Fabrication of hybrid silica nanoparticles densely grafted with thermoresponsive poly(N-isopropylacrylamide) brushes of controlled thickness via surface-initiated atom transfer radical polymerization

This article reports on the fabrication of hybrid silica nanoparticles densely grafted with thermoresponsive poly(N-isopropylacrylamide) (PNIPAM) brushes and their thermal phase transition behavior. Surface-initiated atom transfer radical polymerization (ATRP) of N-isopropylacrylamide (NIPAM) was conducted in 2-propanol at ambient temperature using CuCl/CUCl2/tris(2-(dimethylamino)ethyl)amine (Me6TREN) as the catalytic system, starting from the surface of silica nanoparticles derivatized with ATRP initiators (0.35 nm(2)/initiator).

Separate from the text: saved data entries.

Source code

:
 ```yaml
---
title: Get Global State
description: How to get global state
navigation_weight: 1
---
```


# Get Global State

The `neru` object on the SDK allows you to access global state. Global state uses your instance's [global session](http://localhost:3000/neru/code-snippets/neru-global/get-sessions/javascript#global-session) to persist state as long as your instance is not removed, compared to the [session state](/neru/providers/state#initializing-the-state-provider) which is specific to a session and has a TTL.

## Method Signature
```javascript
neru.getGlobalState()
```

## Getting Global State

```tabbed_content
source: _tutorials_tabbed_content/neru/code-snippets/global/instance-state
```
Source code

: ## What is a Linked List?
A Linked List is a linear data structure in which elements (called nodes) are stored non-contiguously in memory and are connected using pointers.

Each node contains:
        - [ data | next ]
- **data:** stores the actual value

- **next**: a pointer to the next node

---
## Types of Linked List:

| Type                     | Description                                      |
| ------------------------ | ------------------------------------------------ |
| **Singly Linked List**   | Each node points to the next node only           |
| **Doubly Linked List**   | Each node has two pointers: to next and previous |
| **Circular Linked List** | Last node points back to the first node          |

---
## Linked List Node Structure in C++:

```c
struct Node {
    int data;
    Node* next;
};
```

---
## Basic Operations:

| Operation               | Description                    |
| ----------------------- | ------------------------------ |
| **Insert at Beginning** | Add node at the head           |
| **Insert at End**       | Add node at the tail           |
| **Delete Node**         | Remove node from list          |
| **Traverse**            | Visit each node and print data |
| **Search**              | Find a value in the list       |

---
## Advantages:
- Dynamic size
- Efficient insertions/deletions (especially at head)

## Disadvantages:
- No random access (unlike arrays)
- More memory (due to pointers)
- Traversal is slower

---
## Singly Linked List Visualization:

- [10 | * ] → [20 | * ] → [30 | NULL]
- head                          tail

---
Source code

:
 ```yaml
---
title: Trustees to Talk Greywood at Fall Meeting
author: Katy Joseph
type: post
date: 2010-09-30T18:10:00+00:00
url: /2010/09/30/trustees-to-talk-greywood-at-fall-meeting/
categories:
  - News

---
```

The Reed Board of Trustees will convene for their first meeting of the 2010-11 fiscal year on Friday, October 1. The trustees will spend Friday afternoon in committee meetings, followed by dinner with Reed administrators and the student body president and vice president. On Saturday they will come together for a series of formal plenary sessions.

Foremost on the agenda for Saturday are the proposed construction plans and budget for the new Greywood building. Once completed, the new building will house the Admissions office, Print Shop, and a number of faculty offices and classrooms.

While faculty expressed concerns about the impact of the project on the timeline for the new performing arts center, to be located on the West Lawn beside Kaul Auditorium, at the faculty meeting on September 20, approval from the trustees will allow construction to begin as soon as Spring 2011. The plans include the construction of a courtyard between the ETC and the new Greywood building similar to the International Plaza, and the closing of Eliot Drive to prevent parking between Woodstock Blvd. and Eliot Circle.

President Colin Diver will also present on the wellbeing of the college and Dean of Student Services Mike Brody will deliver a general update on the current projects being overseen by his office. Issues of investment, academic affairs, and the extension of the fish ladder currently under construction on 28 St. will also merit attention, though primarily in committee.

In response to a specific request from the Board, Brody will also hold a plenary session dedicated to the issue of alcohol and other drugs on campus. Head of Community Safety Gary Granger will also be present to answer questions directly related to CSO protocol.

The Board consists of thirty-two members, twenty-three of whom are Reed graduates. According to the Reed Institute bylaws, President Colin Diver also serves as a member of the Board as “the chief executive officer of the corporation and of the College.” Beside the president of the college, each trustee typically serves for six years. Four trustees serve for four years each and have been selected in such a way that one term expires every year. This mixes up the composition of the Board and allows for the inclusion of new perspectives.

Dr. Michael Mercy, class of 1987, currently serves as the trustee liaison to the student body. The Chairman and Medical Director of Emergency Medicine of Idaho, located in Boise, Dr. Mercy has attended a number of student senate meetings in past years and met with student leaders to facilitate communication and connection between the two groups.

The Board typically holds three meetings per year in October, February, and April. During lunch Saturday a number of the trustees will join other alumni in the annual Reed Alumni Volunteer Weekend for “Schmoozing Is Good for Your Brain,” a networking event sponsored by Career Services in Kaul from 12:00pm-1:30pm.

The surface-initiated ATRP can be conducted in a well-controlled manner, as revealed by the linear kinetic plot, linear evolution of number-average molecular weights (M-n) versus monomer conversions, and the relatively narrow molecular weight distributions (M-w/M-n < 1.25) of the grafted PNIPAM chains. The grafting density of PNIPAM chains, at the surface of silica nanoparticls was estimated to be 2.2 nm(2)/chain based on transmission electron microscopy (TEM) and thermogravimetric analysis (TGA) characterization results. Laser light scattering (LLS) and optical transmittance were then employed to study the thermal phase transitions of PNIPAM brushes at the surface of silica nanoparticles. Both the intensity-average hydrodynamic radius, < R-h >, and average radius of gyration, < R-h >, exhibit a two-stage decrease upon heating over the broad temperature range of 20-37 degrees C, which is in contrast to the fact that free PNIPAM homopolymer in aqueous solution exhibits a phase transition at ca. 32 degrees C within a narrow temperature range. The first phase transition takes place in the temperature range of 20-30 degrees C, which can be tentatively ascribed to the n-cluster-induced collapse of the inner region of PNIPAM brushes close to the silica core; the second phase transition occurs above 30 degrees C, which can be ascribed to the outer region of PNIPAM brushes, possessing much lower chain density compared to that of the inner part. We tentatively expect that the observed unique double phase transition behavior of polymer brushes coated at the surface of inorganic nanoparticle cores can be further utilized to fabricate novel narrostructured devices with more complex functions.